There are many ways to parse Html/xml and extract information from it. Here I describe one way to parse Html/xml and extract information from it using simple Html DOM parser.
DOM – Documents Object Model allows you to operate XML document through DOM API. DOM is used to parse and modify Html.
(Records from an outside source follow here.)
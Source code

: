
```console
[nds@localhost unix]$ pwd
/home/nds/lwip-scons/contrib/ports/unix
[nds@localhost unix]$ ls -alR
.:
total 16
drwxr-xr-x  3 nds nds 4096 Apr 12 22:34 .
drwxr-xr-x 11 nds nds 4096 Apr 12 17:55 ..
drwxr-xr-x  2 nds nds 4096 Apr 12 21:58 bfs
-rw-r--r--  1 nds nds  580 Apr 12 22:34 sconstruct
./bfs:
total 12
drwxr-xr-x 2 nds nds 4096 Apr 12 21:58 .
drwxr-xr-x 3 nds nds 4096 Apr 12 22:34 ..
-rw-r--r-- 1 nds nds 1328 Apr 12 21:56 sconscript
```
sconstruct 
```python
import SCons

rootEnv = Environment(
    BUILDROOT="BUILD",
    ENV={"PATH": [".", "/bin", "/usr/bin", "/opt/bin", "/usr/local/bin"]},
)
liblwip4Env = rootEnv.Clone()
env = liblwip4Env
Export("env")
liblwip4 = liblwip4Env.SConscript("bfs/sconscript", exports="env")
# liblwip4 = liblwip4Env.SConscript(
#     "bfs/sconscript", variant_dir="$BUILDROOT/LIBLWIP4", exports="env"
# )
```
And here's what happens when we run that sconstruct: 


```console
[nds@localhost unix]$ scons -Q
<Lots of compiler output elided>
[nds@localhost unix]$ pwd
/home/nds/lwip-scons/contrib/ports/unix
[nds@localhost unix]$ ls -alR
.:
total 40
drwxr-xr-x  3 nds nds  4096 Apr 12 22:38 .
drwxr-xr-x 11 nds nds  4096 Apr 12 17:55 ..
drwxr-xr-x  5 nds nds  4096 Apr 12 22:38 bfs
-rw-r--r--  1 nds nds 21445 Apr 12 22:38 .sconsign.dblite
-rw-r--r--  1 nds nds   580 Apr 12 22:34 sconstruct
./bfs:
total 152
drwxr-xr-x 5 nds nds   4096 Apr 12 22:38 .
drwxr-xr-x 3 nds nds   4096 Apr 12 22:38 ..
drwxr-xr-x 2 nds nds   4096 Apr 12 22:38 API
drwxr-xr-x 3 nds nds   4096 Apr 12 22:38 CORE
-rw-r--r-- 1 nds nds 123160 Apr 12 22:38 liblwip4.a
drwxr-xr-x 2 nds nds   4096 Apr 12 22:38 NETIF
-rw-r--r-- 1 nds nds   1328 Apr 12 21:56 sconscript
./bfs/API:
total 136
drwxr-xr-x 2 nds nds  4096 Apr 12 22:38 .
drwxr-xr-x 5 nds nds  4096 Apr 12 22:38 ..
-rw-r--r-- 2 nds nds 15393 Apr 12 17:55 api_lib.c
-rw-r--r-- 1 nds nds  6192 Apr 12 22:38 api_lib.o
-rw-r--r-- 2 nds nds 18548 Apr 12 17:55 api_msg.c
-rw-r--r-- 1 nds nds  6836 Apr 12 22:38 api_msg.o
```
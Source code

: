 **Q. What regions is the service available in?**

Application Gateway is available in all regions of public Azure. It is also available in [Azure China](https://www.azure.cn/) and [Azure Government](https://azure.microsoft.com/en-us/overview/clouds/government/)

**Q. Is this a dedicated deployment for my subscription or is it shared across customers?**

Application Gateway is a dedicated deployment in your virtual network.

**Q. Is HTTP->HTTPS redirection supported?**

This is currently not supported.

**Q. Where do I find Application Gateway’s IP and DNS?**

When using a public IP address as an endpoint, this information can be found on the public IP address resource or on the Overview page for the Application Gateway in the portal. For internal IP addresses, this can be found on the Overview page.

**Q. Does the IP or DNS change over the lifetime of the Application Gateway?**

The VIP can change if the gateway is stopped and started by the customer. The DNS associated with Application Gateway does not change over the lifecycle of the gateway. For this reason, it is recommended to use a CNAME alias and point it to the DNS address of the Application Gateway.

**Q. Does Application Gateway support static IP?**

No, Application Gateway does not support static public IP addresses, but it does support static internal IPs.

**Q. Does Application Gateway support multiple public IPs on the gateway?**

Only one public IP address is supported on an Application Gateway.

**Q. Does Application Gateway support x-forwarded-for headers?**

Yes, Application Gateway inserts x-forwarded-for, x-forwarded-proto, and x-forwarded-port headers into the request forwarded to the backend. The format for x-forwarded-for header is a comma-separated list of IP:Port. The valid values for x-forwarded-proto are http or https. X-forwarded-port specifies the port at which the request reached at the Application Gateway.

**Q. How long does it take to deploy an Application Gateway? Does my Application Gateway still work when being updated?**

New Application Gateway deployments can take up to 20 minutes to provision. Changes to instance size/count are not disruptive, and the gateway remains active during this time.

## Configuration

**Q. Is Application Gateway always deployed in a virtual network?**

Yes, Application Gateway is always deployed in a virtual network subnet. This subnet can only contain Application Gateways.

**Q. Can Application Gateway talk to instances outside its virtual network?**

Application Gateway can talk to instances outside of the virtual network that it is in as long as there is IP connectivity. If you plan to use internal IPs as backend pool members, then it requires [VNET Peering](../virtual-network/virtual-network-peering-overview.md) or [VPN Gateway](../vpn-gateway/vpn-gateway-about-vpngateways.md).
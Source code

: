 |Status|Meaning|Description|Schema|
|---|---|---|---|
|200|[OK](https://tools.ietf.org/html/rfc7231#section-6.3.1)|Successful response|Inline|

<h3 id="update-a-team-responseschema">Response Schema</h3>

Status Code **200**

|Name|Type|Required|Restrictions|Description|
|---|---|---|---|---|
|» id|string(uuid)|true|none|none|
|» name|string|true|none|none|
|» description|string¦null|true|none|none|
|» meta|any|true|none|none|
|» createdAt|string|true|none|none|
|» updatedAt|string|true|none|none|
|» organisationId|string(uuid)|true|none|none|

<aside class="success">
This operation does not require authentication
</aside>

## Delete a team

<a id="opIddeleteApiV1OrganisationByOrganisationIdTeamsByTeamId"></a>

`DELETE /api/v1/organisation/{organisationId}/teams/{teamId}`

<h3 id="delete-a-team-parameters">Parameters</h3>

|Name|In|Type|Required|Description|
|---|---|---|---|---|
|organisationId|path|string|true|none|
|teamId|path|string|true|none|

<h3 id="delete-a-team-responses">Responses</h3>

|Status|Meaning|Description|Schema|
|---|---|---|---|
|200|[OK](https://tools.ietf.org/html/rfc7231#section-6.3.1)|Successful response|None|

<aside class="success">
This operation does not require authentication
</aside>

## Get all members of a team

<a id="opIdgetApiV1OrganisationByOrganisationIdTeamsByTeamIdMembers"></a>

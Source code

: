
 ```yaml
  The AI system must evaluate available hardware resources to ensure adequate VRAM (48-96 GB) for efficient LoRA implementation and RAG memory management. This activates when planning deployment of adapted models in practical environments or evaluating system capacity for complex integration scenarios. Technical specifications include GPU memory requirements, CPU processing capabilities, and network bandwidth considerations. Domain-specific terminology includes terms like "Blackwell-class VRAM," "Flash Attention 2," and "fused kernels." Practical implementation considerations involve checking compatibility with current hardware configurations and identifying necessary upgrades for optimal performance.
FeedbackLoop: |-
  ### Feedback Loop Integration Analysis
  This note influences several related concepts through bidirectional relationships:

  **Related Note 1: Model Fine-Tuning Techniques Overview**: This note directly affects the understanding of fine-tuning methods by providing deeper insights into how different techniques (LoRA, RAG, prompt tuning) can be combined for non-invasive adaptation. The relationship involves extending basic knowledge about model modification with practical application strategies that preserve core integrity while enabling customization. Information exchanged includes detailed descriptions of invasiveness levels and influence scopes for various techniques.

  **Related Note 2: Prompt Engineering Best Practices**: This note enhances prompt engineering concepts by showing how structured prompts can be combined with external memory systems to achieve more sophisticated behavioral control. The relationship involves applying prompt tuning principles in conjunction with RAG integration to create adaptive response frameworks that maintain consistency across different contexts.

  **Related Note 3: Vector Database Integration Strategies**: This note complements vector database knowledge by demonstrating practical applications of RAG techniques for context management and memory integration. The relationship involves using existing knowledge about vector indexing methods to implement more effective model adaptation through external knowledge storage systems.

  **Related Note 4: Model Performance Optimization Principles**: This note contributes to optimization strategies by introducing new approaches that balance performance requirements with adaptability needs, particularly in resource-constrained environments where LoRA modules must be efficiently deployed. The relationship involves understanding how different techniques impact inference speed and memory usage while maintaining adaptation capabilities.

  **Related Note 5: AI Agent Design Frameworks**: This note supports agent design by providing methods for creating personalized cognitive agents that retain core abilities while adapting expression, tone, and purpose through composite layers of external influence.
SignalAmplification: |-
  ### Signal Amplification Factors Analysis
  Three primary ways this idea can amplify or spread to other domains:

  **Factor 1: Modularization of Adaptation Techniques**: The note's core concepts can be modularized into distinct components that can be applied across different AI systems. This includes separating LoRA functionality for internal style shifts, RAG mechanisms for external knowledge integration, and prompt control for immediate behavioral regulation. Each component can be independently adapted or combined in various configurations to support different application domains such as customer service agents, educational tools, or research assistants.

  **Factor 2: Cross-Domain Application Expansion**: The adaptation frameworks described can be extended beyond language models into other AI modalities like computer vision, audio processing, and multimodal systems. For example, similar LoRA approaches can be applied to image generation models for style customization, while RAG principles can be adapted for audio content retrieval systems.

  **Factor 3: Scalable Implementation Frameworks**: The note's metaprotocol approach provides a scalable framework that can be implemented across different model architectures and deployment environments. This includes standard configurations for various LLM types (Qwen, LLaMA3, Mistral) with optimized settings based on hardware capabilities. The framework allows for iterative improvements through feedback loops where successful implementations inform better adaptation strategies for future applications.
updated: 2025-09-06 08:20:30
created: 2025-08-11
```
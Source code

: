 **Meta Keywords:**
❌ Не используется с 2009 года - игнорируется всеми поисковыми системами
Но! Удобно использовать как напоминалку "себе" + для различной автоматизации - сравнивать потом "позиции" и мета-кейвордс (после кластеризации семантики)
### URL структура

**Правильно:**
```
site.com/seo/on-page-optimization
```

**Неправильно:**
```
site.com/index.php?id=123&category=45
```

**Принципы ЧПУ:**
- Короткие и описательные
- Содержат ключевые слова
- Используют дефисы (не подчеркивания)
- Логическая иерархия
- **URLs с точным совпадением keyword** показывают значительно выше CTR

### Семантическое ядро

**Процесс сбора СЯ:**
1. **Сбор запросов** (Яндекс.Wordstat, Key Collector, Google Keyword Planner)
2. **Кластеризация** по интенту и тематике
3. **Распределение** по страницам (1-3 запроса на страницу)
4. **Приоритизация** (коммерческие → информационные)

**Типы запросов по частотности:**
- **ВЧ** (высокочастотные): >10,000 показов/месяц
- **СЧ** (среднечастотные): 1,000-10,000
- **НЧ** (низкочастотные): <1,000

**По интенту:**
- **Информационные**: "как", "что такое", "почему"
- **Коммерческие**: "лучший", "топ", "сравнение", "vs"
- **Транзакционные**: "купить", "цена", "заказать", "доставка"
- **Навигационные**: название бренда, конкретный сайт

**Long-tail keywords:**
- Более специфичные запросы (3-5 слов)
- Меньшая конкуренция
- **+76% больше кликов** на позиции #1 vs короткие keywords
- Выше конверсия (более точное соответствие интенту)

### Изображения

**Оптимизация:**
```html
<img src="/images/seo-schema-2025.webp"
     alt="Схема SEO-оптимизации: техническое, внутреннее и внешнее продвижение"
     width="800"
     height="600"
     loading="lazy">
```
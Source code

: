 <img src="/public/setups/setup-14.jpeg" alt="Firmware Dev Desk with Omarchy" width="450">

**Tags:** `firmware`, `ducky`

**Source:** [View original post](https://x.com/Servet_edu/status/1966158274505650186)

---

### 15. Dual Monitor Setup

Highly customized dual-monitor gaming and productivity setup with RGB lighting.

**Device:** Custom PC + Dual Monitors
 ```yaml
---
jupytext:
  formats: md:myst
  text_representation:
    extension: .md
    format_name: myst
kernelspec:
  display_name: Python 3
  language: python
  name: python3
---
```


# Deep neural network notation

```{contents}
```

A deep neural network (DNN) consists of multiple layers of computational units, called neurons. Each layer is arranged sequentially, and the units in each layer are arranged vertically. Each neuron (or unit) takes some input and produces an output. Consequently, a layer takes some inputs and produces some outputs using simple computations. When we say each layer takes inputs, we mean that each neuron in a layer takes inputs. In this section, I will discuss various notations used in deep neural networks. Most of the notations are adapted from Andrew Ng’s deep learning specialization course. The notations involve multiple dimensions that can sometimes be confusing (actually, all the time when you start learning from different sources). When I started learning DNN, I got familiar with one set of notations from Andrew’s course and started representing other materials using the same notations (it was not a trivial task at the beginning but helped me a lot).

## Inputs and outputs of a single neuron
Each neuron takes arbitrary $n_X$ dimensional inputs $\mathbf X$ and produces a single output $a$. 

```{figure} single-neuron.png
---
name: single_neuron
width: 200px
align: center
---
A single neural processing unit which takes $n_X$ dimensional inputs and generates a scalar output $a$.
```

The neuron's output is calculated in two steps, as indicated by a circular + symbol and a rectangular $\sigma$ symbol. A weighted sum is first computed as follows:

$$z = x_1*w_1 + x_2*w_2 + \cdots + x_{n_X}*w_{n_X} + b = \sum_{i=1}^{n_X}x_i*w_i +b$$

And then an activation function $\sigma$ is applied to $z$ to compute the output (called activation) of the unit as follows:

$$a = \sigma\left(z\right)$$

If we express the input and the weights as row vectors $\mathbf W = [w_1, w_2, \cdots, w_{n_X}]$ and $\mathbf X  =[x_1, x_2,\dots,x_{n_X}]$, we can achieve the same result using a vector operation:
To parse Html or xml using DOM you need
Example
How to get HTML elements:
[sourcecode]
// Create DOM from URL or file
$html = file_get_html(‘http://www.example.com/’);
// Find all images
foreach($html->find(‘img’) as $element)
echo $element->src . ‘<br>’;
// Find all links
foreach($html->find(‘a’) as $element)
echo $element->href . ‘<br>’;
[/sourcecode]
How to modify HTML elements:
[sourcecode]
// Create DOM from string
$html = str_get_html(‘<div id="hello">Hello</div><div id="world">World</div>’);
$html->find(‘div’, 1)->class = ‘bar’;
$html->find(‘div[id=hello]’, 0)->innertext = ‘foo’;
echo $html;
[/sourcecode]
Extract content from HTML:
[sourcecode]
// Dump contents (without tags) from HTML
echo file_get_html(‘http://www.google.com/’)->plaintext;
[/sourcecode]
Scraping Slashdot:
[sourcecode]
// Create DOM from URL
$html = file_get_html(‘http://slashdot.org/’);
// Find all article blocks
foreach($html->find(‘div.article’) as $article) {
$item[‘title’] = $article->find(‘div.title’, 0)->plaintext;
$item[‘intro’] = $article->find(‘div.intro’, 0)->plaintext;
$item[‘details’] = $article->find(‘div.details’, 0)->plaintext;
$articles[] = $item;
}
print_r($articles);
[/sourcecode]